}

Monday, October 26, 2020

Rice and Sunny

Today I cooked rice in a pot, not in the rice cooker, for the first time in literally decades. I wasn’t sure I’d remember how to do it, but I had a strong motivation: Sunny.

Sunny hasn’t been doing well for many weeks now, and it’s pretty much the same as I described it back in July: Sometimes she’s good, other times she’s not. She has inflammatory bowel disease (IBD, and not to be confused with irritable bowel syndrome, IBS). She has trouble absorbing nutrients, and so, needs a lot of fibre (to help slow down her bowels) plus protein for nutrition. Her diet’s also supposed to be low-fat, apart from some “good fats”.

The problem is that because she can’t absorb nutrients well she’s been wasting away: She’s all fur and bones. Basically, she's been in a slow downward spiral for the past several months. So, naturally, I turned to Dr. Google (out of a bit of desperation, really).

The advice from veterinarians was, in addition to the dietary advice I already knew, to feed her several small meals a day, rather than one or two big ones, and to give her dog probiotics, which I’ve been doing for awhile now, and it’s seemed to help a bit. Rice, they said, was particularly good for her. So, I made the rice for her midday small meal.

I haven’t made rice in a pot before because of the ease of a rice cooker, but it means I can make less than the rice cooker does which is important: Cooked rice can’t be kept very long. I knew that Sunny loves rice, but one site said to make it with equal parts water and chicken stock, and I knew she’d especially like that because she likes it when I put chicken stock on her food.

It turned out that she loved it and ate the equivalent of maybe a cup and a half or so. That made me very happy. For dinner I’ll also give her some chicken (for dogs), which I know she also likes.

If this new regimen works, she can put on weight and, eventually, get to a healthier state. If it doesn’t work, it’ll just give her a better quality of life as she continues to decline slowly. I owe it to her to try.

I have no illusions about any of this. She’s 12 and IBD isn’t curable. There really aren’t any drugs, apart from steroids when she had an acute attack, so diet is really the only arrow in the quiver. It may not work at all, or not well enough. But if it does work, she’ll get a longer life. I’m watching closely, but right now, despite everything, she’s bright, focused/present, cheerful (except when her IBD is acute), and loving. As long as that continues, so will my fight for her.

Obviously, this has been extremely hard on me, too. It’s been painful watching her decline and feeling powerless to help, and there have been days I was certain she was on her way out, only to have her bounce back. Other times she’s seemed to be getting healthier, only to suddenly have a bad spell again. It’s been a wild roller coaster for her, and for my emotions.

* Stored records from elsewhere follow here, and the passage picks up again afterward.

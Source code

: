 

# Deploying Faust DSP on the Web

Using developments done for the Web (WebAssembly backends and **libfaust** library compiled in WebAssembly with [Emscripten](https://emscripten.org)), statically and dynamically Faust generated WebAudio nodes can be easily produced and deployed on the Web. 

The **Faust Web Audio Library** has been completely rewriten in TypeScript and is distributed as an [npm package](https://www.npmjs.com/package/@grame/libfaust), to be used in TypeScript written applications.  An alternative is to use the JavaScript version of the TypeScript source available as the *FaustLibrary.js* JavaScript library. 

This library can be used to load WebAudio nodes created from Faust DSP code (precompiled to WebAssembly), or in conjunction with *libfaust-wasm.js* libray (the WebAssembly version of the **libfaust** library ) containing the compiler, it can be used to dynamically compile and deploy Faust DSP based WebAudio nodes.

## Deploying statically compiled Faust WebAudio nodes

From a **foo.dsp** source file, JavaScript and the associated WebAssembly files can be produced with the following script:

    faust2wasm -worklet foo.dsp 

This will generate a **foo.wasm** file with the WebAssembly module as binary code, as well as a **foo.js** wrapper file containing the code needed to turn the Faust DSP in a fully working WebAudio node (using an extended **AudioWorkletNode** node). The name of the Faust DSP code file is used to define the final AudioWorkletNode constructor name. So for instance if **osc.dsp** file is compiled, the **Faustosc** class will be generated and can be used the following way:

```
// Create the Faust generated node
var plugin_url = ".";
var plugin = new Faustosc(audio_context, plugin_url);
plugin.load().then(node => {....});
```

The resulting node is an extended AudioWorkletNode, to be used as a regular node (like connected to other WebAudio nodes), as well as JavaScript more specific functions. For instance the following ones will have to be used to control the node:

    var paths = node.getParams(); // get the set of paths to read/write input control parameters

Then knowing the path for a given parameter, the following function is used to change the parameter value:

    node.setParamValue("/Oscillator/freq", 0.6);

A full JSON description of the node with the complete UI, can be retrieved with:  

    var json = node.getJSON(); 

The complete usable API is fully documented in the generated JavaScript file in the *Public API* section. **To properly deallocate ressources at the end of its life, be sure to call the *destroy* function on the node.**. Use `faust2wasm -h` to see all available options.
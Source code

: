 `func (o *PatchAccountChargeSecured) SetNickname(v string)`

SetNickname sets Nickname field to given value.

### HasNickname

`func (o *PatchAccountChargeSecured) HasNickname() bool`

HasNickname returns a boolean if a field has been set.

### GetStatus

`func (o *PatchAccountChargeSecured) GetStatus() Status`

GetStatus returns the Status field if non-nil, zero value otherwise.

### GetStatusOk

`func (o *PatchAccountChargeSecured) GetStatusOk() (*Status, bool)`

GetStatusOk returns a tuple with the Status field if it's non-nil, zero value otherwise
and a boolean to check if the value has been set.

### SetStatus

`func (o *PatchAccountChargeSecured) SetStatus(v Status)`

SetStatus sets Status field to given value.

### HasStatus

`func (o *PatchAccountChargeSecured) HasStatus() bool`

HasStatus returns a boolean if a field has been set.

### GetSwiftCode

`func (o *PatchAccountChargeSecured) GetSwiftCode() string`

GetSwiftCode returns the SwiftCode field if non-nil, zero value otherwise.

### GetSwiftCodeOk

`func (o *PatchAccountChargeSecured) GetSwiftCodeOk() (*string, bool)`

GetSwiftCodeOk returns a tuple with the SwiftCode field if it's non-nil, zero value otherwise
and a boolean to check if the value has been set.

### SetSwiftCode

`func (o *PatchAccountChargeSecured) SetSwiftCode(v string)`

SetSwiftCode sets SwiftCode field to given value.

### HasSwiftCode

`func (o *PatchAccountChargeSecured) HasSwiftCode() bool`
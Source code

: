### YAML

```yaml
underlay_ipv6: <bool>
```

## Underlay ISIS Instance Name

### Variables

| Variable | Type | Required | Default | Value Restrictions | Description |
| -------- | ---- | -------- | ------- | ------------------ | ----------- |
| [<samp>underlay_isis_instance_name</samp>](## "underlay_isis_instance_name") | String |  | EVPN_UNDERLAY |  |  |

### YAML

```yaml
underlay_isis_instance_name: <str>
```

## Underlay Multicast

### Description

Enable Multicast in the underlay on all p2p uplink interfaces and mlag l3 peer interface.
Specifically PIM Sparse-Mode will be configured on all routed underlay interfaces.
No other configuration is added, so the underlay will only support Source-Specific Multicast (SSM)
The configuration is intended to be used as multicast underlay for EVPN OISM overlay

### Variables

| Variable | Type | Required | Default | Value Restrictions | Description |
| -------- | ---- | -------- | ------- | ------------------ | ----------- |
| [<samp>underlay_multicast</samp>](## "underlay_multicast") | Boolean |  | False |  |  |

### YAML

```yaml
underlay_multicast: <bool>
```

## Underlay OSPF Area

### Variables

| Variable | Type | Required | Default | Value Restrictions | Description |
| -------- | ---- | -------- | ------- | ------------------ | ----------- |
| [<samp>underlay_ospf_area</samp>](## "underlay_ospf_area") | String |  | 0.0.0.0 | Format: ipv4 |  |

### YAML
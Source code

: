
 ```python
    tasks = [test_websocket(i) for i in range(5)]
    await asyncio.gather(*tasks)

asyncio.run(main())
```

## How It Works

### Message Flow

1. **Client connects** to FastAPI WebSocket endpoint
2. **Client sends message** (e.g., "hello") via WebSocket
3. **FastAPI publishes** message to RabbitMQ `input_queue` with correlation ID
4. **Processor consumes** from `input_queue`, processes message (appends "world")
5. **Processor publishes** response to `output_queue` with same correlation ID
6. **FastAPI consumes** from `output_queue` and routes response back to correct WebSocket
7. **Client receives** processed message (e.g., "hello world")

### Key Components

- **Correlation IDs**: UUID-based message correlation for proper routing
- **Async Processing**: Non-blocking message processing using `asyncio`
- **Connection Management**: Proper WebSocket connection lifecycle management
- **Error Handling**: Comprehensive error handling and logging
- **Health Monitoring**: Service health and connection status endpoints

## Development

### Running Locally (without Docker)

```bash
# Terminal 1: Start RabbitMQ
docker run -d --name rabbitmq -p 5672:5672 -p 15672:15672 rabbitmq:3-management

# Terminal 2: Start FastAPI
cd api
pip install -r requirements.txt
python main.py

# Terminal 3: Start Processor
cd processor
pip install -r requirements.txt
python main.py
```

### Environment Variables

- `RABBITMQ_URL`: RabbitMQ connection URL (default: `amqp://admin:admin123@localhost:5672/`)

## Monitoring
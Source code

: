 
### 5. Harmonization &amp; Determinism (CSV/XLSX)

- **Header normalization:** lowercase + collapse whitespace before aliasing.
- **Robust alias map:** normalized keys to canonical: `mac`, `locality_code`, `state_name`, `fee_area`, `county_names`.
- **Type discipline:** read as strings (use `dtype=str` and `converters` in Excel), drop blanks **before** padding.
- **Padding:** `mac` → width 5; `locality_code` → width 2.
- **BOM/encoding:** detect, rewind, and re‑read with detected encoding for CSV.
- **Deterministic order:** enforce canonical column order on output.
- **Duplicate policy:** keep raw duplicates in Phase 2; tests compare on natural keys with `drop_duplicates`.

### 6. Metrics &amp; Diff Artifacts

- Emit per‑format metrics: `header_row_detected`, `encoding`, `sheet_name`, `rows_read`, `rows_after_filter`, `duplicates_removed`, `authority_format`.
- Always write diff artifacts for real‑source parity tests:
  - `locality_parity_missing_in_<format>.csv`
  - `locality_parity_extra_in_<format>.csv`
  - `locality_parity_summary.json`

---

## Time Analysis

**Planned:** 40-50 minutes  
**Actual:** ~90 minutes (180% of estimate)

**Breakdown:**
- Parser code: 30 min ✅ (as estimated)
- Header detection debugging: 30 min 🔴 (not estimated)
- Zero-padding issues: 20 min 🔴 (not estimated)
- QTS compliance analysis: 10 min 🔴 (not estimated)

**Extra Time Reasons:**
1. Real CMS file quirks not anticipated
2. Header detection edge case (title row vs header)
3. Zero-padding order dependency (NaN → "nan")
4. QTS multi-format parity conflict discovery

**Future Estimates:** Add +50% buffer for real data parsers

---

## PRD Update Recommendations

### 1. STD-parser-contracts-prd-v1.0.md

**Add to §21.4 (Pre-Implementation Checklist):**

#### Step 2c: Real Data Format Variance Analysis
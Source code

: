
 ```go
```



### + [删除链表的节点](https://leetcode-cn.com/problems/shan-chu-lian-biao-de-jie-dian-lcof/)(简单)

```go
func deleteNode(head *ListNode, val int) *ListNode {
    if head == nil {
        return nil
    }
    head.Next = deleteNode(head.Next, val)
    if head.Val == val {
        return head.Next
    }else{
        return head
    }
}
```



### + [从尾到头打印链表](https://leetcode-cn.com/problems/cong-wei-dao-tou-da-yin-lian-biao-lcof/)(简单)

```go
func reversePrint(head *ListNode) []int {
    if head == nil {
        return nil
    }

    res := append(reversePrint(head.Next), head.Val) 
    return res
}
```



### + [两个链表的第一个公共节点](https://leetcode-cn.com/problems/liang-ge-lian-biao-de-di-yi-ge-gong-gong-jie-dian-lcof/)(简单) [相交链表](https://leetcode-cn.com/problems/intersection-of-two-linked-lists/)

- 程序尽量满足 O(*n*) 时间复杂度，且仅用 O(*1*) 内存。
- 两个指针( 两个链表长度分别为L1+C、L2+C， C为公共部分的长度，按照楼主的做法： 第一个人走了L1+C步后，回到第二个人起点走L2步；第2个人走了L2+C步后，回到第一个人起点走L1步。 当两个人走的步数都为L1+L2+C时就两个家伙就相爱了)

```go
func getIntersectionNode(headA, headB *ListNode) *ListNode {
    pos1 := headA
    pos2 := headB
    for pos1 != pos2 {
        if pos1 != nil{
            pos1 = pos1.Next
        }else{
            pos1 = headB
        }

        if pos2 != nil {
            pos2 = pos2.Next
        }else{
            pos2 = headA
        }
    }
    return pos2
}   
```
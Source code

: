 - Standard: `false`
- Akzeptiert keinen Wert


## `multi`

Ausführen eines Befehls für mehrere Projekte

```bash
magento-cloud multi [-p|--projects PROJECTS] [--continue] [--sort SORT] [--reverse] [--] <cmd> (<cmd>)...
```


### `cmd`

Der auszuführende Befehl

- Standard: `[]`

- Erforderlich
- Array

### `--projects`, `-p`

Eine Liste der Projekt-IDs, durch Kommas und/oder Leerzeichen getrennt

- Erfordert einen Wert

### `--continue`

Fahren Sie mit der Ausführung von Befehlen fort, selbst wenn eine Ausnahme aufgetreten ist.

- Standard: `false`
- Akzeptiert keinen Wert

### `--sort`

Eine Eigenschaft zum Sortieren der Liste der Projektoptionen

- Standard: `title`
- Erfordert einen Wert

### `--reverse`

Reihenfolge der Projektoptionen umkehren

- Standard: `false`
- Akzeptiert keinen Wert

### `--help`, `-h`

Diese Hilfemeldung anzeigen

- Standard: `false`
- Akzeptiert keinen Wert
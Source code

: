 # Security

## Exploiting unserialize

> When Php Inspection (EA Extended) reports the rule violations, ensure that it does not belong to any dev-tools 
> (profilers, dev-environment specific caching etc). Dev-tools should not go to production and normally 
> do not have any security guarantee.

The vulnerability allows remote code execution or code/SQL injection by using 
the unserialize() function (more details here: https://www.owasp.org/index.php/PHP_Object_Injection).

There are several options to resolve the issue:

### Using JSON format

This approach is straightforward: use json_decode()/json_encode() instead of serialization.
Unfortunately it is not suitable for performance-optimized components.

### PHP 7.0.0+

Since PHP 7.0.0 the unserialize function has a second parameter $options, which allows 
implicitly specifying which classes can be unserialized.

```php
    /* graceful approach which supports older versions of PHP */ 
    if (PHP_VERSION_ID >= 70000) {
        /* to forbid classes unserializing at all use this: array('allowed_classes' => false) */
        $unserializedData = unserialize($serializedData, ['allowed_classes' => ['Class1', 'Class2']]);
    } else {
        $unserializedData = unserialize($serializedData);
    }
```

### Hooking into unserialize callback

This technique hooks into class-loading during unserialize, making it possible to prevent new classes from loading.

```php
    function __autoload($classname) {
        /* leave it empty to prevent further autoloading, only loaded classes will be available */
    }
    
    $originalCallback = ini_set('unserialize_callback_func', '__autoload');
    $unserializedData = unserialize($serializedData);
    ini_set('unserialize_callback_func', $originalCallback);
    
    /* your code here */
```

Despite all that, I keep trying: I give her food she likes, and I feed her by hand when she gets freaked out by her brothers hovering nearby. I make sure a door is open in case she needs to run outside quickly, and at night I leap out of bed if she asks to go out (which she rarely does). And now I’m trying different methods for feeding her because what I’d been doing clearly wasn’t enough. It may not work, but I need to try.

Nigel used to call her his special girl, and they had a real bond. Like me, he wouldn’t want her to suffer—but he also wouldn’t give up on her if there was a chance for her. Nigel and I were completely alike in how we reacted to and treated our furbabies, so I know he’d be completely with me on what I’m doing. Knowing that actually helps.

I can’t possibly know how this will play out, whether she’ll improve or continue declining. She’s already lasted far longer than I expected her to, and that’s encouraging. Come what may, she and I are in this together. She’s my special girl, too, after all—special enough to cook rice for after all those decades.

The photo above is of the rice when I was done, after I fluffed it with a fork (it's a large pot full so I get two meals out of it for her and some for me, too; it was quite nice). It turned out better than it has in years, though, sadly, that was more good luck than good planning (I winged it, mostly). I had a rice cooker in Chicago, then when I came to New Zealand Nigel cooked rice in the microwave, so I did, too. Then we got a rice cooker, and that was that. Until today.

2 comments:

Roger Owen Green said...

I don't even have a rice cooker. I'm a pot guy. (Maybe I should rephrase that...)

Good luck to Sunny.

Arthur Schenck said...

I used a pot once. I didn't inhale the steam, and I didn't like it. Then I got a rice cooker.